IEEE/ACM Trans Comput Biol Bioinform. 2022 Jul-Aug;19(4):2231-2240. doi: 10.1109/TCBB.2021.3063532. Epub 2022 Aug 8.
With the advances in gene sequencing technologies, millions of somatic mutations have been reported in the past decades, but mining cancer driver genes with oncogenic mutations from these data remains a critical and challenging area of research. In this study, we proposed a network-based classification method for identifying cancer driver genes with merging the multi-biological information. In this method, we construct a cancer specific genetic network from the human protein-protein interactome (PPI) to mine the network structure attributes, and combine biological information such as mutation frequency and differential expression of genes to achieve accurate prediction of cancer driver genes. Across seven different cancer types, the proposed algorithm always achieves high prediction accuracy, which is superior to the existing advanced methods. In the analysis of the predicted results, about 40 percent of the top 10 candidate genes overlap with the Cancer Gene Census database. Interestingly, the feature comparison indicates that the network based features are still more important than the biological features, including the mutation frequency and genetic differential expression. Further analyses also show that the integration of network structure attributes and biological information is valuable for predicting new cancer driver genes.

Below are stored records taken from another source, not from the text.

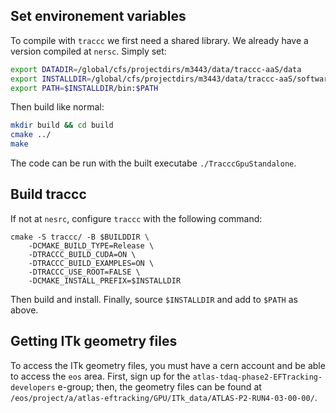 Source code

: ## Set environement variables

To compile with `traccc` we first need a shared library. We already have a version compiled at `nersc`. Simply set:

```bash
export DATADIR=/global/cfs/projectdirs/m3443/data/traccc-aaS/data
export INSTALLDIR=/global/cfs/projectdirs/m3443/data/traccc-aaS/software/dev/install
export PATH=$INSTALLDIR/bin:$PATH
```

Then build like normal:

```bash
mkdir build && cd build
cmake ../
make
```

The code can be run with the built executabe `./TracccGpuStandalone`. 

## Build traccc

If not at `nesrc`, configure `traccc` with the following command:

```
cmake -S traccc/ -B $BUILDDIR \
    -DCMAKE_BUILD_TYPE=Release \
    -DTRACCC_BUILD_CUDA=ON \
    -DTRACCC_BUILD_EXAMPLES=ON \
    -DTRACCC_USE_ROOT=FALSE \
    -DCMAKE_INSTALL_PREFIX=$INSTALLDIR
```

Then build and install. Finally, source `$INSTALLDIR` and add to `$PATH` as above. 

## Getting ITk geometry files

To access the ITk geometry files, you must have a cern account and be able to access the `eos` area. First, sign up for the `atlas-tdaq-phase2-EFTracking-developers` e-group; then, the geometry files can be found at ` /eos/project/a/atlas-eftracking/GPU/ITk_data/ATLAS-P2-RUN4-03-00-00/`. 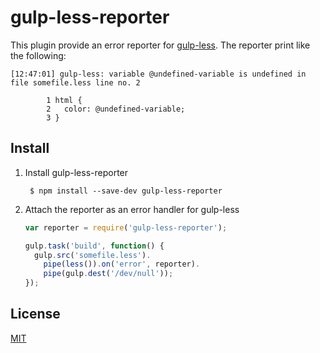 gulp-less-reporter
==================

This plugin provide an error reporter for [gulp-less](https://github.com/plus3network/gulp-less).
The reporter print like the following:

	[12:47:01] gulp-less: variable @undefined-variable is undefined in file somefile.less line no. 2
	
	        1 html {
	        2   color: @undefined-variable;
	        3 }


Install
-------

1. Install gulp-less-reporter

		$ npm install --save-dev gulp-less-reporter

2. Attach the reporter as an error handler for gulp-less

	```javascript
	var reporter = require('gulp-less-reporter');
	
	gulp.task('build', function() {
	  gulp.src('somefile.less').
	    pipe(less()).on('error', reporter).
	    pipe(gulp.dest('/dev/null'));
	});
	```


License
-------

[MIT](http://kuniwak.mit-license.org/)
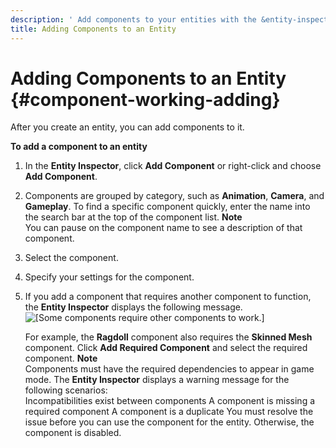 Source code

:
 ```yaml
---
description: ' Add components to your entities with the &entity-inspector; in &ALYlong;. '
title: Adding Components to an Entity
---
```

# Adding Components to an Entity {#component-working-adding}

After you create an entity, you can add components to it\. 

**To add a component to an entity**

1. In the **Entity Inspector**, click **Add Component** or right\-click and choose **Add Component**\.

1. Components are grouped by category, such as **Animation**, **Camera**, and **Gameplay**\. To find a specific component quickly, enter the name into the search bar at the top of the component list\. 
**Note**  
You can pause on the component name to see a description of that component\. 

1. Select the component\. 

1. Specify your settings for the component\.

1. If you add a component that requires another component to function, the **Entity Inspector** displays the following message\.  
![\[Some components require other components to work.\]](/images/userguide/component/component-working-adding.png)

   For example, the **Ragdoll** component also requires the **Skinned Mesh** component\. Click **Add Required Component** and select the required component\.
**Note**  
Components must have the required dependencies to appear in game mode\. The **Entity Inspector** displays a warning message for the following scenarios:  
Incompatibilities exist between components
A component is missing a required component
A component is a duplicate
You must resolve the issue before you can use the component for the entity\. Otherwise, the component is disabled\. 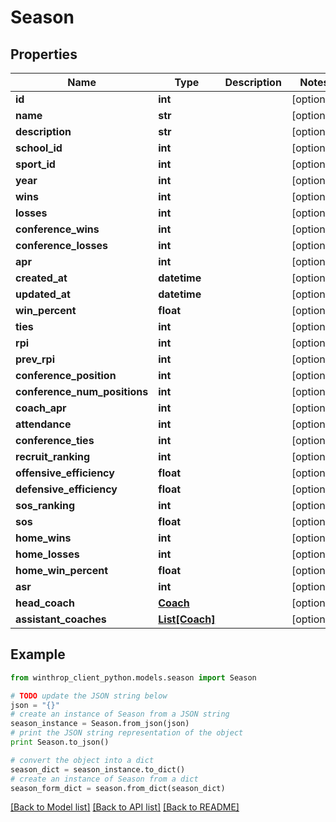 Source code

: # Season


## Properties
Name | Type | Description | Notes
------------ | ------------- | ------------- | -------------
**id** | **int** |  | [optional] 
**name** | **str** |  | [optional] 
**description** | **str** |  | [optional] 
**school_id** | **int** |  | [optional] 
**sport_id** | **int** |  | [optional] 
**year** | **int** |  | [optional] 
**wins** | **int** |  | [optional] 
**losses** | **int** |  | [optional] 
**conference_wins** | **int** |  | [optional] 
**conference_losses** | **int** |  | [optional] 
**apr** | **int** |  | [optional] 
**created_at** | **datetime** |  | [optional] 
**updated_at** | **datetime** |  | [optional] 
**win_percent** | **float** |  | [optional] 
**ties** | **int** |  | [optional] 
**rpi** | **int** |  | [optional] 
**prev_rpi** | **int** |  | [optional] 
**conference_position** | **int** |  | [optional] 
**conference_num_positions** | **int** |  | [optional] 
**coach_apr** | **int** |  | [optional] 
**attendance** | **int** |  | [optional] 
**conference_ties** | **int** |  | [optional] 
**recruit_ranking** | **int** |  | [optional] 
**offensive_efficiency** | **float** |  | [optional] 
**defensive_efficiency** | **float** |  | [optional] 
**sos_ranking** | **int** |  | [optional] 
**sos** | **float** |  | [optional] 
**home_wins** | **int** |  | [optional] 
**home_losses** | **int** |  | [optional] 
**home_win_percent** | **float** |  | [optional] 
**asr** | **int** |  | [optional] 
**head_coach** | [**Coach**](Coach.md) |  | [optional] 
**assistant_coaches** | [**List[Coach]**](Coach.md) |  | [optional] 

## Example

```python
from winthrop_client_python.models.season import Season

# TODO update the JSON string below
json = "{}"
# create an instance of Season from a JSON string
season_instance = Season.from_json(json)
# print the JSON string representation of the object
print Season.to_json()

# convert the object into a dict
season_dict = season_instance.to_dict()
# create an instance of Season from a dict
season_form_dict = season.from_dict(season_dict)
```
[[Back to Model list]](../README.md#documentation-for-models) [[Back to API list]](../README.md#documentation-for-api-endpoints) [[Back to README]](../README.md)


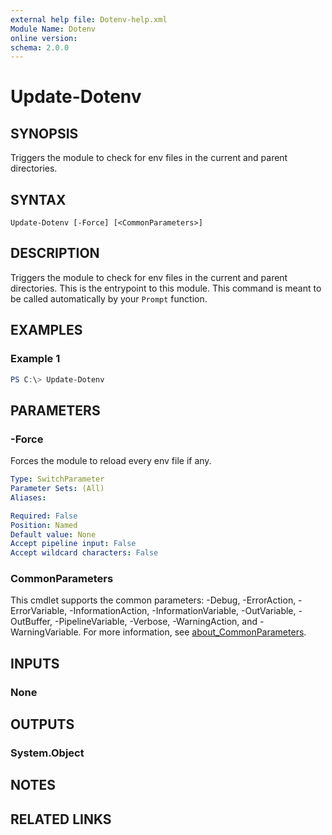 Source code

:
 ```yaml
---
external help file: Dotenv-help.xml
Module Name: Dotenv
online version:
schema: 2.0.0
---
```


# Update-Dotenv

## SYNOPSIS
Triggers the module to check for env files in the current and parent directories.

## SYNTAX

```
Update-Dotenv [-Force] [<CommonParameters>]
```

## DESCRIPTION
Triggers the module to check for env files in the current and parent directories.
This is the entrypoint to this module.
This command is meant to be called automatically by your `Prompt` function.

## EXAMPLES

### Example 1
```powershell
PS C:\> Update-Dotenv
```

## PARAMETERS

### -Force
Forces the module to reload every env file if any.

```yaml
Type: SwitchParameter
Parameter Sets: (All)
Aliases:

Required: False
Position: Named
Default value: None
Accept pipeline input: False
Accept wildcard characters: False
```

### CommonParameters
This cmdlet supports the common parameters: -Debug, -ErrorAction, -ErrorVariable, -InformationAction, -InformationVariable, -OutVariable, -OutBuffer, -PipelineVariable, -Verbose, -WarningAction, and -WarningVariable. For more information, see [about_CommonParameters](http://go.microsoft.com/fwlink/?LinkID=113216).

## INPUTS

### None

## OUTPUTS

### System.Object
## NOTES

## RELATED LINKS
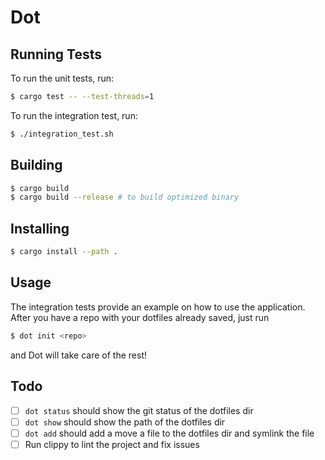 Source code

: # Dot


## Running Tests

To run the unit tests, run:

``` sh
$ cargo test -- --test-threads=1
```

To run the integration test, run:

``` sh
$ ./integration_test.sh
```

## Building

``` sh
$ cargo build
$ cargo build --release # to build optimized binary
```

## Installing

``` sh
$ cargo install --path .
```

## Usage

The integration tests provide an example on how to use the application. After you have a repo with your dotfiles already saved, just run

``` sh
$ dot init <repo>
```

and Dot will take care of the rest!

## Todo

- [ ] `dot status` should show the git status of the dotfiles dir
- [ ] `dot show` should show the path of the dotfiles dir
- [ ] `dot add` should add a move a file to the dotfiles dir and symlink the file
- [ ] Run clippy to lint the project and fix issues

随着基因测序技术的进步,过去几十年已经报道了数百万个体细胞突变,但从这些数据中挖掘具有致癌突变的癌症驱动基因仍然是一个关键且具有挑战性的研究领域。在这项研究中,我们提出了一种基于网络的分类方法,用于从多生物学信息中识别具有致癌突变的癌症驱动基因。在这种方法中,我们从人类蛋白质-蛋白质相互作用网络(PPI)构建一个癌症特异性遗传网络,以挖掘网络结构属性,并结合基因的突变频率和差异表达等生物学信息,实现对癌症驱动基因的准确预测。在七种不同的癌症类型中,所提出的算法始终实现了高预测准确性,优于现有的先进方法。在对预测结果的分析中,约 40%的前 10 个候选基因与癌症基因普查数据库重叠。有趣的是,特征比较表明,网络特征比包括突变频率和遗传差异表达在内的生物学特征更为重要。进一步的分析还表明,网络结构属性和生物学信息的整合对于预测新的癌症驱动基因是有价值的。